Would you show every line from the records that holds "Configurar"?
- Opening Delimiter -
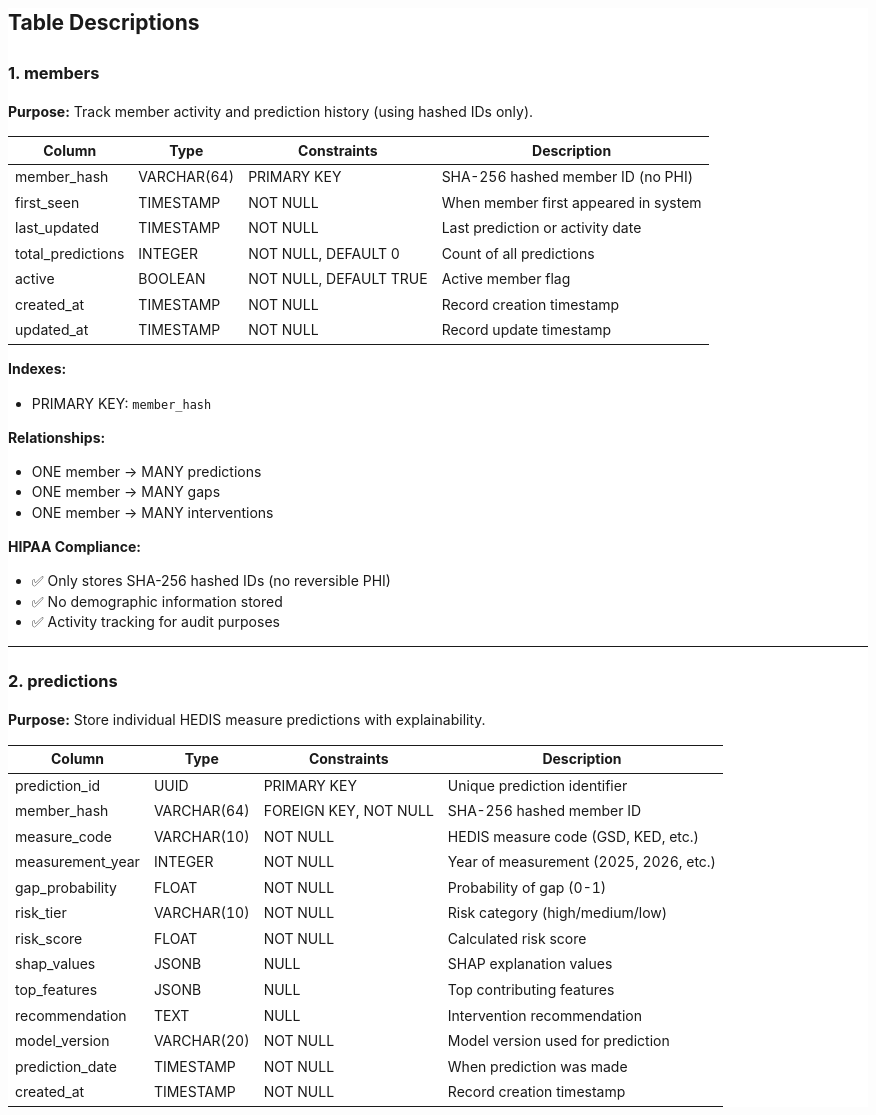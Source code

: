 
## Table Descriptions

### 1. members

**Purpose:** Track member activity and prediction history (using hashed IDs only).

| Column | Type | Constraints | Description |
|--------|------|-------------|-------------|
| member_hash | VARCHAR(64) | PRIMARY KEY | SHA-256 hashed member ID (no PHI) |
| first_seen | TIMESTAMP | NOT NULL | When member first appeared in system |
| last_updated | TIMESTAMP | NOT NULL | Last prediction or activity date |
| total_predictions | INTEGER | NOT NULL, DEFAULT 0 | Count of all predictions |
| active | BOOLEAN | NOT NULL, DEFAULT TRUE | Active member flag |
| created_at | TIMESTAMP | NOT NULL | Record creation timestamp |
| updated_at | TIMESTAMP | NOT NULL | Record update timestamp |

**Indexes:**
- PRIMARY KEY: `member_hash`

**Relationships:**
- ONE member → MANY predictions
- ONE member → MANY gaps
- ONE member → MANY interventions

**HIPAA Compliance:**
- ✅ Only stores SHA-256 hashed IDs (no reversible PHI)
- ✅ No demographic information stored
- ✅ Activity tracking for audit purposes

---

### 2. predictions

**Purpose:** Store individual HEDIS measure predictions with explainability.

| Column | Type | Constraints | Description |
|--------|------|-------------|-------------|
| prediction_id | UUID | PRIMARY KEY | Unique prediction identifier |
| member_hash | VARCHAR(64) | FOREIGN KEY, NOT NULL | SHA-256 hashed member ID |
| measure_code | VARCHAR(10) | NOT NULL | HEDIS measure code (GSD, KED, etc.) |
| measurement_year | INTEGER | NOT NULL | Year of measurement (2025, 2026, etc.) |
| gap_probability | FLOAT | NOT NULL | Probability of gap (0-1) |
| risk_tier | VARCHAR(10) | NOT NULL | Risk category (high/medium/low) |
| risk_score | FLOAT | NOT NULL | Calculated risk score |
| shap_values | JSONB | NULL | SHAP explanation values |
| top_features | JSONB | NULL | Top contributing features |
| recommendation | TEXT | NULL | Intervention recommendation |
| model_version | VARCHAR(20) | NOT NULL | Model version used for prediction |
| prediction_date | TIMESTAMP | NOT NULL | When prediction was made |
| created_at | TIMESTAMP | NOT NULL | Record creation timestamp |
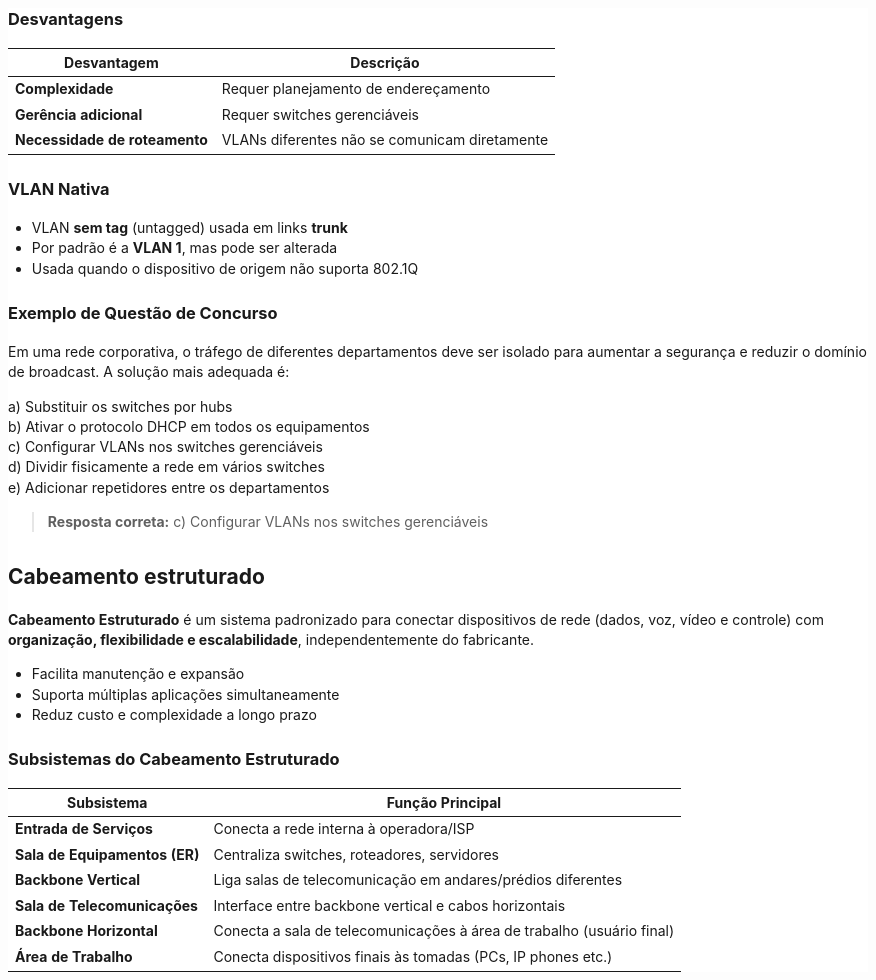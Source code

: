### Desvantagens

| Desvantagem                   | Descrição                                     |
|-------------------------------|-----------------------------------------------|
| **Complexidade**              | Requer planejamento de endereçamento          |
| **Gerência adicional**        | Requer switches gerenciáveis                  |
| **Necessidade de roteamento** | VLANs diferentes não se comunicam diretamente |

### VLAN Nativa

- VLAN **sem tag** (untagged) usada em links **trunk**
- Por padrão é a **VLAN 1**, mas pode ser alterada
- Usada quando o dispositivo de origem não suporta 802.1Q

### Exemplo de Questão de Concurso
Em uma rede corporativa, o tráfego de diferentes departamentos deve ser isolado para aumentar a segurança e reduzir o domínio de broadcast. A solução mais adequada é:

a) Substituir os switches por hubs  
b) Ativar o protocolo DHCP em todos os equipamentos  
c) Configurar VLANs nos switches gerenciáveis  
d) Dividir fisicamente a rede em vários switches  
e) Adicionar repetidores entre os departamentos

> **Resposta correta:** c) Configurar VLANs nos switches gerenciáveis

## Cabeamento estruturado

**Cabeamento Estruturado** é um sistema padronizado para conectar dispositivos de rede (dados, voz, vídeo e controle) com **organização, flexibilidade e escalabilidade**, independentemente do fabricante.

- Facilita manutenção e expansão
- Suporta múltiplas aplicações simultaneamente
- Reduz custo e complexidade a longo prazo

### Subsistemas do Cabeamento Estruturado

| Subsistema                    | Função Principal                                                      |
|-------------------------------|-----------------------------------------------------------------------|
| **Entrada de Serviços**       | Conecta a rede interna à operadora/ISP                                |
| **Sala de Equipamentos (ER)** | Centraliza switches, roteadores, servidores                           |
| **Backbone Vertical**         | Liga salas de telecomunicação em andares/prédios diferentes           |
| **Sala de Telecomunicações**  | Interface entre backbone vertical e cabos horizontais                 |
| **Backbone Horizontal**       | Conecta a sala de telecomunicações à área de trabalho (usuário final) |
| **Área de Trabalho**          | Conecta dispositivos finais às tomadas (PCs, IP phones etc.)          |
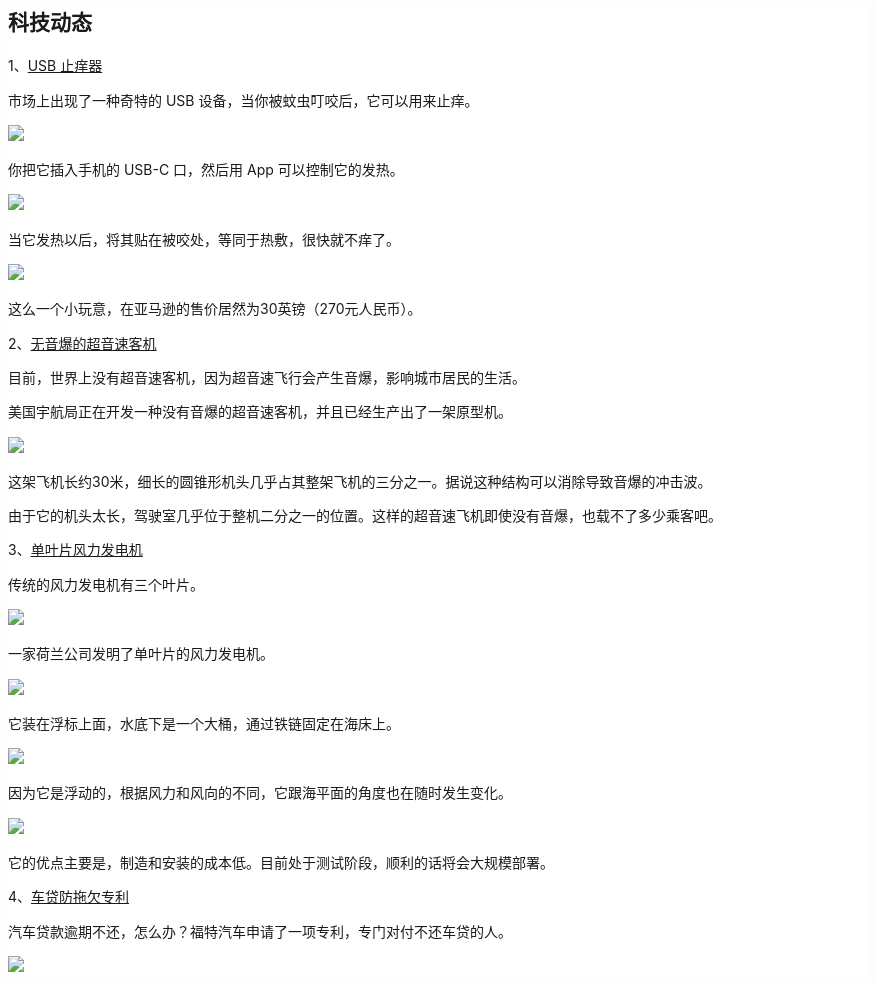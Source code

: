 ## 科技动态

1、[USB 止痒器](https://shkspr.mobi/blog/2023/12/usb-c-cures-mosquito-bites/)

市场上出现了一种奇特的 USB 设备，当你被蚊虫叮咬后，它可以用来止痒。

![](https://cdn.beekka.com/blogimg/asset/202312/bg2023121911.webp)

你把它插入手机的 USB-C 口，然后用 App 可以控制它的发热。

![](https://cdn.beekka.com/blogimg/asset/202312/bg2023121912.webp)

当它发热以后，将其贴在被咬处，等同于热敷，很快就不痒了。

![](https://cdn.beekka.com/blogimg/asset/202312/bg2023121910.webp)

这么一个小玩意，在亚马逊的售价居然为30英镑（270元人民币）。

2、[无音爆的超音速客机](https://techxplore.com/news/2024-01-nasa-lockheed-martin-reveal-quiet.html)

目前，世界上没有超音速客机，因为超音速飞行会产生音爆，影响城市居民的生活。

美国宇航局正在开发一种没有音爆的超音速客机，并且已经生产出了一架原型机。

![](https://cdn.beekka.com/blogimg/asset/202401/bg2024011704.webp)

这架飞机长约30米，细长的圆锥形机头几乎占其整架飞机的三分之一。据说这种结构可以消除导致音爆的冲击波。

由于它的机头太长，驾驶室几乎位于整机二分之一的位置。这样的超音速飞机即使没有音爆，也载不了多少乘客吧。

3、[单叶片风力发电机](https://newatlas.com/energy/touchwind-floating-wind-turbine/)

传统的风力发电机有三个叶片。

![](https://cdn.beekka.com/blogimg/asset/202309/bg2023091702.webp)

一家荷兰公司发明了单叶片的风力发电机。

![](https://cdn.beekka.com/blogimg/asset/202309/bg2023091703.webp)

它装在浮标上面，水底下是一个大桶，通过铁链固定在海床上。

![](https://cdn.beekka.com/blogimg/asset/202309/bg2023091704.webp)

因为它是浮动的，根据风力和风向的不同，它跟海平面的角度也在随时发生变化。

![](https://cdn.beekka.com/blogimg/asset/202309/bg2023091705.webp)

它的优点主要是，制造和安装的成本低。目前处于测试阶段，顺利的话将会大规模部署。

4、[车贷防拖欠专利](https://www.thedrive.com/news/future-fords-could-repossess-themselves-and-drive-away-if-you-miss-payments)

汽车贷款逾期不还，怎么办？福特汽车申请了一项专利，专门对付不还车贷的人。

![](https://cdn.beekka.com/blogimg/asset/202310/bg2023101811.webp)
- Closing Delimiter -
- _Response area_:
c) Configurar VLANs nos switches gerenciáveis  
> **Resposta correta:** c) Configurar VLANs nos switches gerenciáveis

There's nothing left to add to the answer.